International Journal of Applied Engineering Research ISSN 0973-4562 Volume 12, Number 13 (2017) pp. 3887-3893
© Research India Publications. http://www.ripublication.com
3887
Evaluating the Reliability and Quality of Examination Paper for
Multi-tier Application Development Course using Rasch
Measurement Model
Zuhaira Muhammad Zain
Information Systems Department, College of Computer and Information Sciences,
Princess Nourah Bint Abdulrahman University, Riyadh, KSA.
ORCID: 0000-0002-5973-387X
Abstract
Final exam has been used tremendously as an assessment tool
to measure students’ academic performance in most of the
higher institutions in the Kingdom of Saudi Arabia. A good
quality of a set of constructed items/questions on final exam
would be able to measure both students’ academic
performance and their cognitive skills. Rasch Measurement
Model has been used to evaluate the reliability and quality of
the final exam questions for the Multi-tier Application
Development course. The analysis indicated that the reliability
and quality of the final exam questions constructed were
relatively good and calibrated with students’ learned ability.
Keywords: Bloom’s Taxanomy; Information systems; item
constructions; quality; Rasch Model; reliability; students
performance
INTRODUCTION
Nowadays, universities in Saudi Arabia need to comply to the
American Accreditation Board of Engineering and Technology,
2000 (ABET) program accreditation requirements.

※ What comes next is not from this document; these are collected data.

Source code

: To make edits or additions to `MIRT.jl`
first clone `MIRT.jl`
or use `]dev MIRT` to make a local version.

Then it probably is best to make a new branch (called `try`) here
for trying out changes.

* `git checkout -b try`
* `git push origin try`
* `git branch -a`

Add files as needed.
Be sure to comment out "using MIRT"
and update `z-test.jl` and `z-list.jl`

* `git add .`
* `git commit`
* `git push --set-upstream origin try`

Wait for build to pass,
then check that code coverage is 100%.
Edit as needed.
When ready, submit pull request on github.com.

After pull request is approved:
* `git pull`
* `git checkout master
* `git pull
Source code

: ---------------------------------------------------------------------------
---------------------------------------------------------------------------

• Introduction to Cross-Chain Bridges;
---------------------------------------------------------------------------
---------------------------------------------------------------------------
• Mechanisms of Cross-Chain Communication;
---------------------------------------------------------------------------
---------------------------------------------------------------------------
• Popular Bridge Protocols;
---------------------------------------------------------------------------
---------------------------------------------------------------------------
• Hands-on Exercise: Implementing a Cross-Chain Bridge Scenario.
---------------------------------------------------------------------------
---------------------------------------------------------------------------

One of the
ABET general criteria is student. Student performance must be
evaluated to monitor student progress in order to foster success
in attaining student outcomes, thereby enabling graduates to
attain program educational objectives [1]. Normally, student
performance measurement has been essentially dependent on
the students’ performance in carrying out tasks such as quizzes,
assignments, mid examinations, projects and final exams. A
quality task should provide the same level of cognitive thinking
skills to all students on what they have learned. In order to
increase the students’ performance quality, well organized and
constructed tasks which are based on Bloom's cognitive
thinking skills and the level of students' ability should be
considered. A reliable and high quality assessment tools in
teaching and learning process is required to measure students’
understanding and ability.
Multi-tier Application Development (IS333D) is one of new
courses introduced in the Information Systems (IS) Department
at the College of Computer and Information Sciences (CCIS) at
the Princess Nourah Bint Abdulrahman University (PNU). It is
one of the core courses that must be completed by the IS
students before they can graduate. The main objective of this
course is to introduce the concept of multi-tier architecture to
the students and they need to apply it in the Web application
development.
In this paper, the final examination questions for IS333D for
Semester 1 Session 2015/2016 are taken into account as the
assessment tool. Furthermore, in the process of constructing
these examination questions, it is vital to have fairly distributed
examination questions based on Bloom’s cognitive thinking
skills, the level of students’ ability and level of questions/items
difficulty. According to Morales, a discussion of reliability is
essential in evaluating the quality of the questions [2]. The
reliability is the degree to which an instrument consistently
measures the ability of an individual or group. Generally, to the
best of the author’s knowledge, in CCIS, there is no statistical
measurement on reliability of any examination questions. The
questions were only checked for their format, spelling, and the
relevance of questions by the course specialist. Consequently,
there is no statistical evidence to verify that a set of
examination questions is reliable.
The Rasch Measurement Model has been used to assess the
reliability and quality of examination paper of some
Engineering courses in Malaysia [3, 4, 5, 6, 7], nevertheless, to
the best of the researcher’s knowledge, it has not been applied
for Information Systems courses especially in Saudi Arabia.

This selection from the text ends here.